## [WHAT IS NEEDED]
Output all of the data exactly, keeping any images out of the copy.

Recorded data
^^^^^^^^
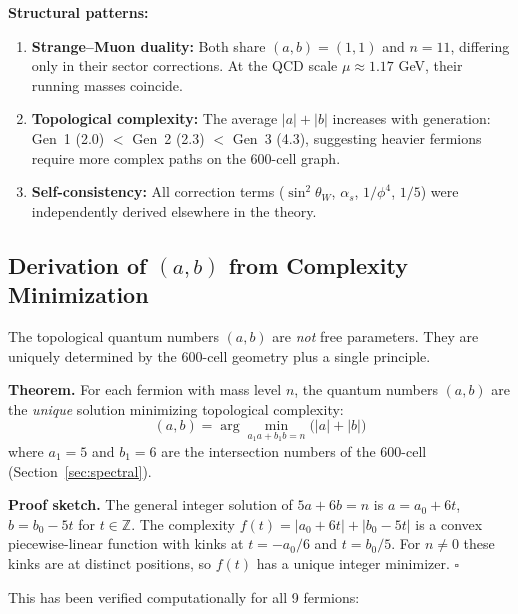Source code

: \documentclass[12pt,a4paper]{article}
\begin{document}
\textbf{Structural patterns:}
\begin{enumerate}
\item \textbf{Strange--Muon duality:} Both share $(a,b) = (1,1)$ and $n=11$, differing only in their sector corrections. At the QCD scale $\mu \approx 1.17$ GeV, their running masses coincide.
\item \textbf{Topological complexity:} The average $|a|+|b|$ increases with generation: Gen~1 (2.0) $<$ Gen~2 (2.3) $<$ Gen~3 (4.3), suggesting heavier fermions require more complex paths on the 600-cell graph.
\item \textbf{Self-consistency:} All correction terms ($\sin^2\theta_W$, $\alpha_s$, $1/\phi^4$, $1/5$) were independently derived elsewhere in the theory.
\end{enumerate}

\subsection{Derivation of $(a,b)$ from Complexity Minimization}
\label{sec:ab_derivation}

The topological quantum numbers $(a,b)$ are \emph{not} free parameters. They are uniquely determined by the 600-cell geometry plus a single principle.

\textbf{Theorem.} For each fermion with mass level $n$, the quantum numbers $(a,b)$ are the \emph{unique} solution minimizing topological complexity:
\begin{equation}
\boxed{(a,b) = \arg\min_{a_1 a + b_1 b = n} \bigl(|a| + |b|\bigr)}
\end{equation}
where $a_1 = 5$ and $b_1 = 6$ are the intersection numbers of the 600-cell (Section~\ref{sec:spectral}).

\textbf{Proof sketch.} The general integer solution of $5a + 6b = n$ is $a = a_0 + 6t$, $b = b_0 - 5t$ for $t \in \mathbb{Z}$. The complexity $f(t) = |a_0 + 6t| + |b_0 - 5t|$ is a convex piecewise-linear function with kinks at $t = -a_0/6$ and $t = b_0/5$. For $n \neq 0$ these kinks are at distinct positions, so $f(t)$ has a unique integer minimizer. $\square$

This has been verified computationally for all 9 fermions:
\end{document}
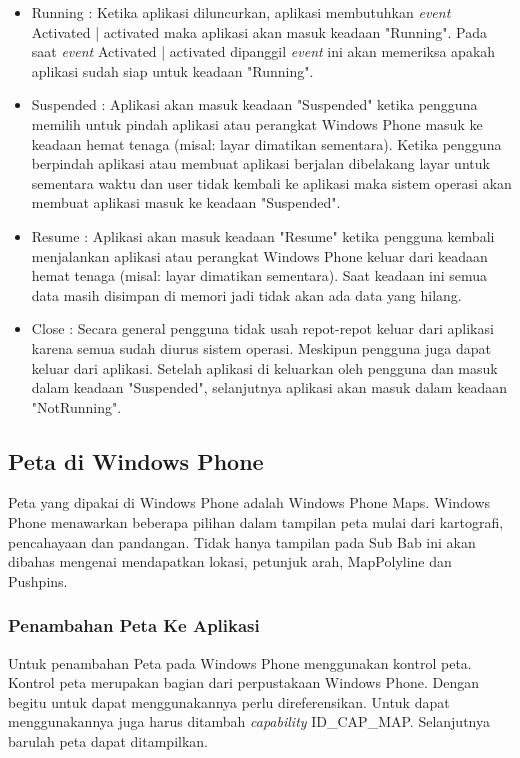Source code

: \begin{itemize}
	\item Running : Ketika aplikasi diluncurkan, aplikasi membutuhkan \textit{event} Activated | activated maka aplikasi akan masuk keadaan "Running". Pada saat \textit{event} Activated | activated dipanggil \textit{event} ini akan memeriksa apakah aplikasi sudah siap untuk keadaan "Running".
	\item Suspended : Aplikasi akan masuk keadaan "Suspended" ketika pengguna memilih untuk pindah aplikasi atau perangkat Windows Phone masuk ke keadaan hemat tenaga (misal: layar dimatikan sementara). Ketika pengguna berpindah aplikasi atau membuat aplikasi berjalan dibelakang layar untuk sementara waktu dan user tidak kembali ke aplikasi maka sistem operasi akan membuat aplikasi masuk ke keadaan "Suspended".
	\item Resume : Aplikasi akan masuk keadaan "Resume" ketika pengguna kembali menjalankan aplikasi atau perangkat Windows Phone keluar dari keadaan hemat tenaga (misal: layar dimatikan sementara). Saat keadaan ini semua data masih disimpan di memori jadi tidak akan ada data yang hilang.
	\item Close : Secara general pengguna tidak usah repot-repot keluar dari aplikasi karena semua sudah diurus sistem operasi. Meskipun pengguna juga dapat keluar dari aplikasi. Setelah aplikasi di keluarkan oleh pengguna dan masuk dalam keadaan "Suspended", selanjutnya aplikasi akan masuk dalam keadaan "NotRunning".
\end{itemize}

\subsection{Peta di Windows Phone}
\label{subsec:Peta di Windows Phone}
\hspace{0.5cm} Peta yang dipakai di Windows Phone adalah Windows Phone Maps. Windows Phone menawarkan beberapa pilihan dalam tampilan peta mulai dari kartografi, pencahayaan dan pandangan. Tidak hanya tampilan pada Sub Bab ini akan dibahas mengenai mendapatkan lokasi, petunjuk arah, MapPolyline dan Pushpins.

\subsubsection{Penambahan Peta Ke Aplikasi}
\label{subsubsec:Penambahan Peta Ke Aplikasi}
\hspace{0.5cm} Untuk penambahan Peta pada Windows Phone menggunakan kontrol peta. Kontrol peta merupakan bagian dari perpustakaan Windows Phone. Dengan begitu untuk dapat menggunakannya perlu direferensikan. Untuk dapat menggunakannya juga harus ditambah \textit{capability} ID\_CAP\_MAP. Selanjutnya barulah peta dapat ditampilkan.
^^^^^^^^
## [ANSWER BELOW]
Source code

: \documentclass[12pt,a4paper]{article}
\begin{document}
\textbf{Structural patterns:}
\begin{enumerate}
\item \textbf{Strange--Muon duality:} Both share $(a,b) = (1,1)$ and $n=11$, differing only in their sector corrections. At the QCD scale $\mu \approx 1.17$ GeV, their running masses coincide.
\item \textbf{Topological complexity:} The average $|a|+|b|$ increases with generation: Gen~1 (2.0) $<$ Gen~2 (2.3) $<$ Gen~3 (4.3), suggesting heavier fermions require more complex paths on the 600-cell graph.
\item \textbf{Self-consistency:} All correction terms ($\sin^2\theta_W$, $\alpha_s$, $1/\phi^4$, $1/5$) were independently derived elsewhere in the theory.
\end{enumerate}

\subsection{Derivation of $(a,b)$ from Complexity Minimization}
\label{sec:ab_derivation}

The topological quantum numbers $(a,b)$ are \emph{not} free parameters. They are uniquely determined by the 600-cell geometry plus a single principle.

\textbf{Theorem.} For each fermion with mass level $n$, the quantum numbers $(a,b)$ are the \emph{unique} solution minimizing topological complexity:
\begin{equation}
\boxed{(a,b) = \arg\min_{a_1 a + b_1 b = n} \bigl(|a| + |b|\bigr)}
\end{equation}
where $a_1 = 5$ and $b_1 = 6$ are the intersection numbers of the 600-cell (Section~\ref{sec:spectral}).

\textbf{Proof sketch.} The general integer solution of $5a + 6b = n$ is $a = a_0 + 6t$, $b = b_0 - 5t$ for $t \in \mathbb{Z}$. The complexity $f(t) = |a_0 + 6t| + |b_0 - 5t|$ is a convex piecewise-linear function with kinks at $t = -a_0/6$ and $t = b_0/5$. For $n \neq 0$ these kinks are at distinct positions, so $f(t)$ has a unique integer minimizer. $\square$

This has been verified computationally for all 9 fermions:
\end{document}
Source code

: \begin{itemize}
	\item Running : Ketika aplikasi diluncurkan, aplikasi membutuhkan \textit{event} Activated | activated maka aplikasi akan masuk keadaan "Running". Pada saat \textit{event} Activated | activated dipanggil \textit{event} ini akan memeriksa apakah aplikasi sudah siap untuk keadaan "Running".
	\item Suspended : Aplikasi akan masuk keadaan "Suspended" ketika pengguna memilih untuk pindah aplikasi atau perangkat Windows Phone masuk ke keadaan hemat tenaga (misal: layar dimatikan sementara). Ketika pengguna berpindah aplikasi atau membuat aplikasi berjalan dibelakang layar untuk sementara waktu dan user tidak kembali ke aplikasi maka sistem operasi akan membuat aplikasi masuk ke keadaan "Suspended".
	\item Resume : Aplikasi akan masuk keadaan "Resume" ketika pengguna kembali menjalankan aplikasi atau perangkat Windows Phone keluar dari keadaan hemat tenaga (misal: layar dimatikan sementara). Saat keadaan ini semua data masih disimpan di memori jadi tidak akan ada data yang hilang.
	\item Close : Secara general pengguna tidak usah repot-repot keluar dari aplikasi karena semua sudah diurus sistem operasi. Meskipun pengguna juga dapat keluar dari aplikasi. Setelah aplikasi di keluarkan oleh pengguna dan masuk dalam keadaan "Suspended", selanjutnya aplikasi akan masuk dalam keadaan "NotRunning".
\end{itemize}

\subsection{Peta di Windows Phone}
\label{subsec:Peta di Windows Phone}
\hspace{0.5cm} Peta yang dipakai di Windows Phone adalah Windows Phone Maps. Windows Phone menawarkan beberapa pilihan dalam tampilan peta mulai dari kartografi, pencahayaan dan pandangan. Tidak hanya tampilan pada Sub Bab ini akan dibahas mengenai mendapatkan lokasi, petunjuk arah, MapPolyline dan Pushpins.

\subsubsection{Penambahan Peta Ke Aplikasi}
\label{subsubsec:Penambahan Peta Ke Aplikasi}
\hspace{0.5cm} Untuk penambahan Peta pada Windows Phone menggunakan kontrol peta. Kontrol peta merupakan bagian dari perpustakaan Windows Phone. Dengan begitu untuk dapat menggunakannya perlu direferensikan. Untuk dapat menggunakannya juga harus ditambah \textit{capability} ID\_CAP\_MAP. Selanjutnya barulah peta dapat ditampilkan.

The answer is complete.